* REQUIREMENT *
In the material below, find the line with "3. Fix critical bugs immediately"; set down that line and every line after it to the end, exactly, without pictures.

======

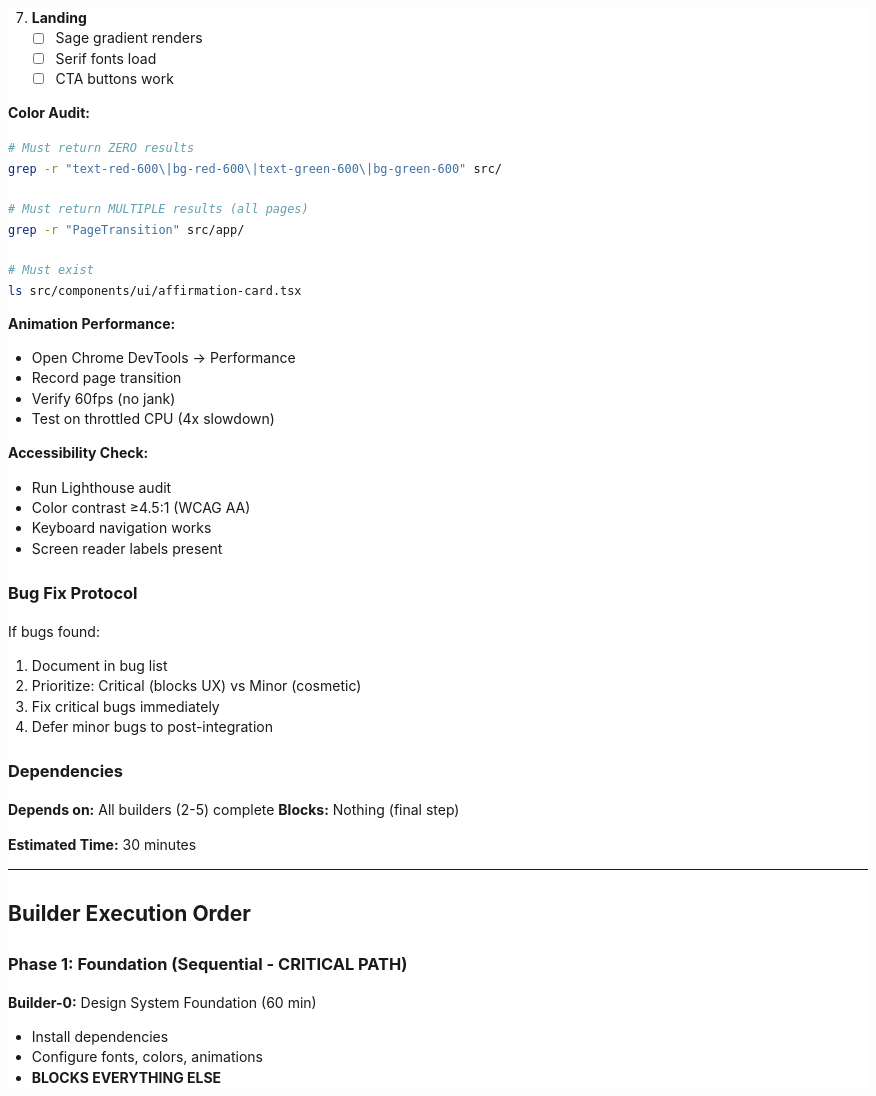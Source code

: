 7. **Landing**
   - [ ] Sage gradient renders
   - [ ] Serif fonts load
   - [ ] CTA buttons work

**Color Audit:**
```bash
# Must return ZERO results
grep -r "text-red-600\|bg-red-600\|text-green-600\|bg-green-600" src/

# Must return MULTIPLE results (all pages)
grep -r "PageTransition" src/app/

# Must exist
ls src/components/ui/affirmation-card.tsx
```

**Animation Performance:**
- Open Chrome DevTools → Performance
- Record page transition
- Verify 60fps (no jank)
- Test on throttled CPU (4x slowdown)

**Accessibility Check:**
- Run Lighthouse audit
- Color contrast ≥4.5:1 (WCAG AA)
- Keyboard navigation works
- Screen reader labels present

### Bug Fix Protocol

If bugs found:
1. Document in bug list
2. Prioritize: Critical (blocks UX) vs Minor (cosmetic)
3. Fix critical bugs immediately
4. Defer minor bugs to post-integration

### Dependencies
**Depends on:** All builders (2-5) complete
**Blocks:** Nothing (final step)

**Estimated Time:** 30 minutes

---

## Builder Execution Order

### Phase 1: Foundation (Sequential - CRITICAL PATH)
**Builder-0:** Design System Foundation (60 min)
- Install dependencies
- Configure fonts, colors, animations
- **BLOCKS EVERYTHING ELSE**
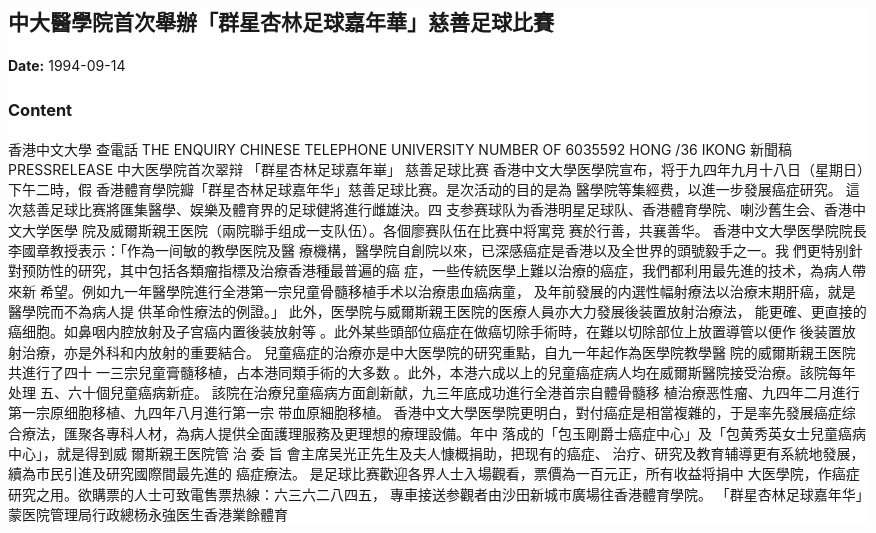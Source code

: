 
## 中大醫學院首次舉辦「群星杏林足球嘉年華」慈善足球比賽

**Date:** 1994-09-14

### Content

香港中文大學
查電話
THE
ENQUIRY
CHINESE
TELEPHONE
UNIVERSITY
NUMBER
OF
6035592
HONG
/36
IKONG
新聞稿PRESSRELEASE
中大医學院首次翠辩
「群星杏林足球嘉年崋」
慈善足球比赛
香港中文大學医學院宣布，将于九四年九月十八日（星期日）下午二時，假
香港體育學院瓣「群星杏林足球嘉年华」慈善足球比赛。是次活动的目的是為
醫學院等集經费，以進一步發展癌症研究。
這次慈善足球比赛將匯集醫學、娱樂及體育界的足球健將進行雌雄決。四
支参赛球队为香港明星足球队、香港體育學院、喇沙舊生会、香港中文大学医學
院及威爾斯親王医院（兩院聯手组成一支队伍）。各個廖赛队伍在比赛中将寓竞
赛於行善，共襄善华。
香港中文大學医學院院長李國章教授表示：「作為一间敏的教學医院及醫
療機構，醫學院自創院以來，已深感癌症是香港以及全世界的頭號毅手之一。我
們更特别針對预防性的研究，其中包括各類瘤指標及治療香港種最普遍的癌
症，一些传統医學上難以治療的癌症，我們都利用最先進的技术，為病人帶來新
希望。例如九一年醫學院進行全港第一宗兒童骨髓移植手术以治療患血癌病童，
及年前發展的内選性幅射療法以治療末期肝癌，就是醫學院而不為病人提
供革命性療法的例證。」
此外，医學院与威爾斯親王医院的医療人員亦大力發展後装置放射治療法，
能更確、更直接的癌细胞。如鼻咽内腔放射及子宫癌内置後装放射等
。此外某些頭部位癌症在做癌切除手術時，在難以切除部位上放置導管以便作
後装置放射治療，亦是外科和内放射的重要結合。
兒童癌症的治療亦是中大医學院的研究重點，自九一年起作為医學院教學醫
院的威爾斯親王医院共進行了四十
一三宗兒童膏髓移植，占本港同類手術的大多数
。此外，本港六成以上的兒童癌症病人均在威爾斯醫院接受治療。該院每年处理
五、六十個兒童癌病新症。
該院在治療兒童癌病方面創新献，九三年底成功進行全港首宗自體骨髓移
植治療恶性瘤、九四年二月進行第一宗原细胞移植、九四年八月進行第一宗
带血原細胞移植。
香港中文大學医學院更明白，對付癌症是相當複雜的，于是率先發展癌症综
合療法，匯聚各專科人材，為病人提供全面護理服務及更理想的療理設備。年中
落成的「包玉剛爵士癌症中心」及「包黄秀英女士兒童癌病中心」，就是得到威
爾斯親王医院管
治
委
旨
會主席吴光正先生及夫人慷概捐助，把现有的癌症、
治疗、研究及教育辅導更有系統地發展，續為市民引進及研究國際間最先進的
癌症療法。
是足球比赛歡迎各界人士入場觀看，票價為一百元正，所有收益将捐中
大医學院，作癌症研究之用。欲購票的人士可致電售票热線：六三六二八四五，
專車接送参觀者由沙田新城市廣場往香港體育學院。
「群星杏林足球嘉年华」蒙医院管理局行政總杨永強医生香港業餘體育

======

* YOUR SOLUTION *
3. Fix critical bugs immediately
4. Defer minor bugs to post-integration

### Dependencies
**Depends on:** All builders (2-5) complete
**Blocks:** Nothing (final step)

**Estimated Time:** 30 minutes

---

## Builder Execution Order

### Phase 1: Foundation (Sequential - CRITICAL PATH)
**Builder-0:** Design System Foundation (60 min)
- Install dependencies
- Configure fonts, colors, animations
- **BLOCKS EVERYTHING ELSE**
Source code

: 
## 中大醫學院首次舉辦「群星杏林足球嘉年華」慈善足球比賽

**Date:** 1994-09-14

### Content

香港中文大學
查電話
THE
ENQUIRY
CHINESE
TELEPHONE
UNIVERSITY
NUMBER
OF
6035592
HONG
/36
IKONG
新聞稿PRESSRELEASE
中大医學院首次翠辩
「群星杏林足球嘉年崋」
慈善足球比赛
香港中文大學医學院宣布，将于九四年九月十八日（星期日）下午二時，假
香港體育學院瓣「群星杏林足球嘉年华」慈善足球比赛。是次活动的目的是為
醫學院等集經费，以進一步發展癌症研究。
這次慈善足球比赛將匯集醫學、娱樂及體育界的足球健將進行雌雄決。四
支参赛球队为香港明星足球队、香港體育學院、喇沙舊生会、香港中文大学医學
院及威爾斯親王医院（兩院聯手组成一支队伍）。各個廖赛队伍在比赛中将寓竞
赛於行善，共襄善华。
香港中文大學医學院院長李國章教授表示：「作為一间敏的教學医院及醫
療機構，醫學院自創院以來，已深感癌症是香港以及全世界的頭號毅手之一。我
們更特别針對预防性的研究，其中包括各類瘤指標及治療香港種最普遍的癌
症，一些传統医學上難以治療的癌症，我們都利用最先進的技术，為病人帶來新
希望。例如九一年醫學院進行全港第一宗兒童骨髓移植手术以治療患血癌病童，
及年前發展的内選性幅射療法以治療末期肝癌，就是醫學院而不為病人提
供革命性療法的例證。」
此外，医學院与威爾斯親王医院的医療人員亦大力發展後装置放射治療法，
能更確、更直接的癌细胞。如鼻咽内腔放射及子宫癌内置後装放射等
。此外某些頭部位癌症在做癌切除手術時，在難以切除部位上放置導管以便作
後装置放射治療，亦是外科和内放射的重要結合。
兒童癌症的治療亦是中大医學院的研究重點，自九一年起作為医學院教學醫
院的威爾斯親王医院共進行了四十
一三宗兒童膏髓移植，占本港同類手術的大多数
。此外，本港六成以上的兒童癌症病人均在威爾斯醫院接受治療。該院每年处理
五、六十個兒童癌病新症。
該院在治療兒童癌病方面創新献，九三年底成功進行全港首宗自體骨髓移
植治療恶性瘤、九四年二月進行第一宗原细胞移植、九四年八月進行第一宗
带血原細胞移植。
香港中文大學医學院更明白，對付癌症是相當複雜的，于是率先發展癌症综
合療法，匯聚各專科人材，為病人提供全面護理服務及更理想的療理設備。年中
落成的「包玉剛爵士癌症中心」及「包黄秀英女士兒童癌病中心」，就是得到威
爾斯親王医院管
治
委
旨
會主席吴光正先生及夫人慷概捐助，把现有的癌症、
治疗、研究及教育辅導更有系統地發展，續為市民引進及研究國際間最先進的
癌症療法。
是足球比赛歡迎各界人士入場觀看，票價為一百元正，所有收益将捐中
大医學院，作癌症研究之用。欲購票的人士可致電售票热線：六三六二八四五，
專車接送参觀者由沙田新城市廣場往香港體育學院。
「群星杏林足球嘉年华」蒙医院管理局行政總杨永強医生香港業餘體育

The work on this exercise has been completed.